Workplace

Tech companies have a data literacy gap

Somewhere along the internal skilling journey, we fell off the data wagon. Here’s why companies need to reinvest in data training.

Man in tie at desk

Only about 40% of employees say they’re provided the data skills they're expected to have on the job.

Photo: Towfiqu Barbhuiya/Unsplash

Tech companies are drowning in data. And chances are, those fancy data analytics platforms they’ve invested in aren’t helping. But don’t blame the tech just yet. According to a recent survey by Tableau and Forrester, there’s a gap between what employees know about data and what employers think their employees know about data.

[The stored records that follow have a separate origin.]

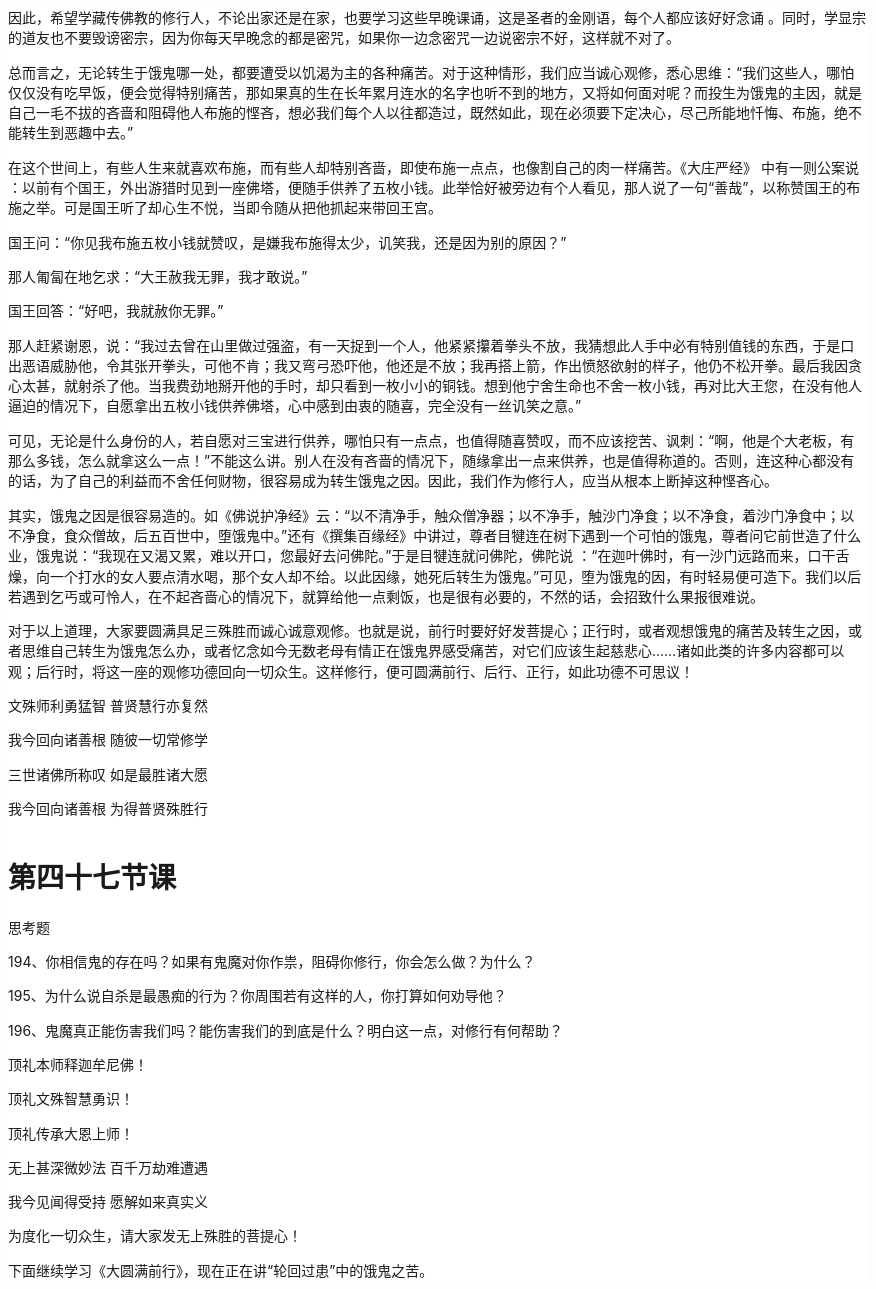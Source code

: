因此，希望学藏传佛教的修行人，不论出家还是在家，也要学习这些早晚课诵，这是圣者的金刚语，每个人都应该好好念诵 。同时，学显宗的道友也不要毁谤密宗，因为你每天早晚念的都是密咒，如果你一边念密咒一边说密宗不好，这样就不对了。

总而言之，无论转生于饿鬼哪一处，都要遭受以饥渴为主的各种痛苦。对于这种情形，我们应当诚心观修，悉心思维：“我们这些人，哪怕仅仅没有吃早饭，便会觉得特别痛苦，那如果真的生在长年累月连水的名字也听不到的地方，又将如何面对呢？而投生为饿鬼的主因，就是自己一毛不拔的吝啬和阻碍他人布施的悭吝，想必我们每个人以往都造过，既然如此，现在必须要下定决心，尽己所能地忏悔、布施，绝不能转生到恶趣中去。”

在这个世间上，有些人生来就喜欢布施，而有些人却特别吝啬，即使布施一点点，也像割自己的肉一样痛苦。《大庄严经》 中有一则公案说 ：以前有个国王，外出游猎时见到一座佛塔，便随手供养了五枚小钱。此举恰好被旁边有个人看见，那人说了一句“善哉”，以称赞国王的布施之举。可是国王听了却心生不悦，当即令随从把他抓起来带回王宫。

国王问：“你见我布施五枚小钱就赞叹，是嫌我布施得太少，讥笑我，还是因为别的原因？”

那人匍匐在地乞求：“大王赦我无罪，我才敢说。”

国王回答：“好吧，我就赦你无罪。”

那人赶紧谢恩，说：“我过去曾在山里做过强盗，有一天捉到一个人，他紧紧攥着拳头不放，我猜想此人手中必有特别值钱的东西，于是口出恶语威胁他，令其张开拳头，可他不肯；我又弯弓恐吓他，他还是不放；我再搭上箭，作出愤怒欲射的样子，他仍不松开拳。最后我因贪心太甚，就射杀了他。当我费劲地掰开他的手时，却只看到一枚小小的铜钱。想到他宁舍生命也不舍一枚小钱，再对比大王您，在没有他人逼迫的情况下，自愿拿出五枚小钱供养佛塔，心中感到由衷的随喜，完全没有一丝讥笑之意。”

可见，无论是什么身份的人，若自愿对三宝进行供养，哪怕只有一点点，也值得随喜赞叹，而不应该挖苦、讽刺：“啊，他是个大老板，有那么多钱，怎么就拿这么一点！”不能这么讲。别人在没有吝啬的情况下，随缘拿出一点来供养，也是值得称道的。否则，连这种心都没有的话，为了自己的利益而不舍任何财物，很容易成为转生饿鬼之因。因此，我们作为修行人，应当从根本上断掉这种悭吝心。

其实，饿鬼之因是很容易造的。如《佛说护净经》云：“以不清净手，触众僧净器；以不净手，触沙门净食；以不净食，着沙门净食中；以不净食，食众僧故，后五百世中，堕饿鬼中。”还有《撰集百缘经》中讲过，尊者目犍连在树下遇到一个可怕的饿鬼，尊者问它前世造了什么业，饿鬼说：“我现在又渴又累，难以开口，您最好去问佛陀。”于是目犍连就问佛陀，佛陀说 ：“在迦叶佛时，有一沙门远路而来，口干舌燥，向一个打水的女人要点清水喝，那个女人却不给。以此因缘，她死后转生为饿鬼。”可见，堕为饿鬼的因，有时轻易便可造下。我们以后若遇到乞丐或可怜人，在不起吝啬心的情况下，就算给他一点剩饭，也是很有必要的，不然的话，会招致什么果报很难说。

对于以上道理，大家要圆满具足三殊胜而诚心诚意观修。也就是说，前行时要好好发菩提心；正行时，或者观想饿鬼的痛苦及转生之因，或者思维自己转生为饿鬼怎么办，或者忆念如今无数老母有情正在饿鬼界感受痛苦，对它们应该生起慈悲心……诸如此类的许多内容都可以观；后行时，将这一座的观修功德回向一切众生。这样修行，便可圆满前行、后行、正行，如此功德不可思议！

文殊师利勇猛智  普贤慧行亦复然

我今回向诸善根  随彼一切常修学

三世诸佛所称叹  如是最胜诸大愿

我今回向诸善根  为得普贤殊胜行

# 第四十七节课

思考题

194、你相信鬼的存在吗？如果有鬼魔对你作祟，阻碍你修行，你会怎么做？为什么？

195、为什么说自杀是最愚痴的行为？你周围若有这样的人，你打算如何劝导他？

196、鬼魔真正能伤害我们吗？能伤害我们的到底是什么？明白这一点，对修行有何帮助？

顶礼本师释迦牟尼佛！

顶礼文殊智慧勇识！

顶礼传承大恩上师！

无上甚深微妙法  百千万劫难遭遇

我今见闻得受持  愿解如来真实义

为度化一切众生，请大家发无上殊胜的菩提心！

下面继续学习《大圆满前行》，现在正在讲“轮回过患”中的饿鬼之苦。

While 82% of leaders expect all employees to have basic data literacy skills, only about 40% of employees say they’re provided the data skills they're expected to have on the job, according to the survey. The findings signal a persisting dearth of data training within organizations, and because all roads lead back to The Great Resignation, this skills gap could be a reason your valued employees find somewhere else to work. According to the survey, nearly 80% of data-trained employees said they were more likely to stay with their company, and 10 times more likely to voice high satisfaction with their employer.

Decision-makers are twice as likely as employees to say they’re adequately equipping employees with data skills they need, according to the survey, but that training is often confused with simply providing the tools.

“One of the topics that I talk about with a lot of our clients is the difference between purchasing tools and having staff who can handle it,” said Merav Yuravlivker, CEO and co-founder of Data Society, a provider of data-training programs for companies. “Every organization that I know has purchased licenses to specific software platforms that are data analytic platforms. And that's great. That helps enable a lot of folks. But what we've seen in a lot of those organizations is they might buy 100 licenses, and there's maybe five people who actually understand how to use this product effectively.”

It’s a juxtaposition that makes it difficult for an organization to fully leverage the resources it has invested in, she told Protocol. While Yuravlivker has seen a lot of companies invest in the infrastructure (how data is stored, collected, secured and accessed), companies sometimes forget about data literacy, which includes promoting data knowledge across a staff.

“So if you're asking me the question, ‘Why is training being put on the back burner?’ I think it's because it hasn't yet become apparent to a lot of organizations just how much the lack of training really impacts their investment in that type of data infrastructure,” she said.

Mark Nelson, president and CEO of Tableau, views the lack of data literacy and training as a change management issue among organizations, meaning it takes a shift in a company's culture to encourage and support all employees in skilling up on data tools.

“Some people do think this is a technology problem — [you can] roll out the tech and it's all good — and that's not the case. It really is about the human aspect of building a data culture inside of your organization where the organization really expects to use data and is using data,” said Nelson.

He believes a lot of people are still at the beginning of the change management curve in that they’re pouring money into the technology supporting data analytics, but not quite at the point of creating a culture around it that stretches across the business.

“As always, there's lots of pulls on [your budget], but if effectiveness of your organization and retention and development of your people aren't at the top of your goals, you probably have other problems,” said Nelson.

Yuravlivker said oftentimes a new focus on data training is sparked by a changing of the guards, and as The Great Resignation continues, there’s been plenty of guard-changing lately. “A lot of times we get called in when we have, let's say, a new CEO or a new CIO who's been in the organization maybe for less than a year, and [has] come from a data-driven organization and understands the impact that it can have, and now wants to set that up within their own organization,” she said.

For some leaders, it’s also about making sure they don’t get distracted by the hottest new tech training.

“There's always lots of competing priorities, whether that is the shiny object of training in the tech world or just whatever else is going on. But I think as you see the need for this become very clear, the gap becomes very clear,” said Nelson.